Little background: I have been using HDP 1.2 for a long time and haven’t faced this issue so far.
Yesterday, I have installed a new HDP 1.3.2 cluster through Ambari (Amazon EC2). After installation, all services and smoke tests were running successfully. Then I stopped all the services by clicking on the new button “Stop All” and then I stopped all ambari agents and finally server.
This morning, I started my instances(used for HDP 1.3.2) again and started ambari server. I tried to start services one by one this time(I did try with “Start All” button but faced same issue). I tried to start HDFS service at the beginning. It’s failing.
Under HDFS, all data nodes started successfully. But when it tries to start client, namenode and seoncdary name node, its getting halted at the middle.

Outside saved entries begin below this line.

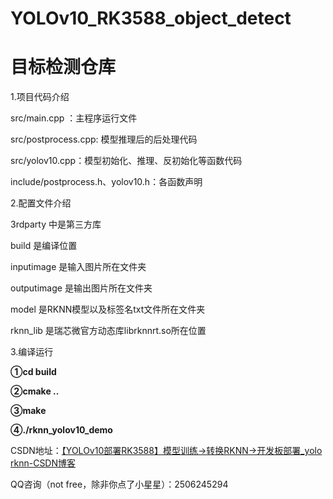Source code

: #  YOLOv10_RK3588_object_detect 

# **目标检测仓库**

1.项目代码介绍

src/main.cpp ：主程序运行文件

src/postprocess.cpp: 模型推理后的后处理代码

src/yolov10.cpp：模型初始化、推理、反初始化等函数代码

include/postprocess.h、yolov10.h：各函数声明

2.配置文件介绍

3rdparty 中是第三方库

build 是编译位置

inputimage 是输入图片所在文件夹

outputimage 是输出图片所在文件夹

model 是RKNN模型以及标签名txt文件所在文件夹

rknn_lib 是瑞芯微官方动态库librknnrt.so所在位置

3.编译运行

**①cd build**

**②cmake ..**

**③make**

**④./rknn_yolov10_demo**





CSDN地址：[【YOLOv10部署RK3588】模型训练→转换RKNN→开发板部署_yolo rknn-CSDN博客](https://blog.csdn.net/A_l_b_ert/article/details/143692979?spm=1001.2014.3001.5501)

QQ咨询（not free，除非你点了小星星）：2506245294
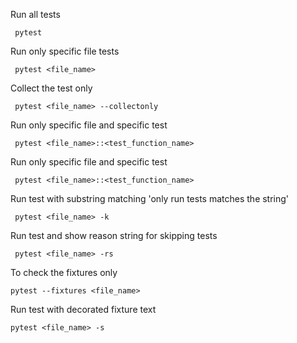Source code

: 
Run all tests

<code> pytest </code>

Run only specific file tests

<code> pytest <file_name> </code>


Collect the test only

<code> pytest <file_name> --collectonly </code>


Run only specific file and specific test

<code> pytest <file_name>::<test_function_name> </code>

Run only specific file and specific test

<code> pytest <file_name>::<test_function_name> </code>

Run test with substring matching 'only run tests matches the string'

<code> pytest <file_name> -k <sting> </code>


Run test and show reason string for skipping tests

<code> pytest <file_name> -rs </code>


To check the fixtures only 

<code>pytest --fixtures <file_name> </code>


Run test with decorated fixture text

<code>pytest <file_name> -s </code>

10.0.0.149 (client machine) – It stops after 50%
10.0.0.75 (name node) – It stops after 35%
10.0.0.76 (job tracker, secondary name node) – It stops at 0%
I have been using VPC in Amazon EC2 so their private IPs remain unchanged after restart/reboot. I have exactly same configuration setup with HDP 1.2 and I didn’t face this issue earlier.
After waiting several minutes, the Namenode start task shows the following error (stderr):
Puppet has been killed due to timeout
Any information will be highly appreciated. Thanks in advance.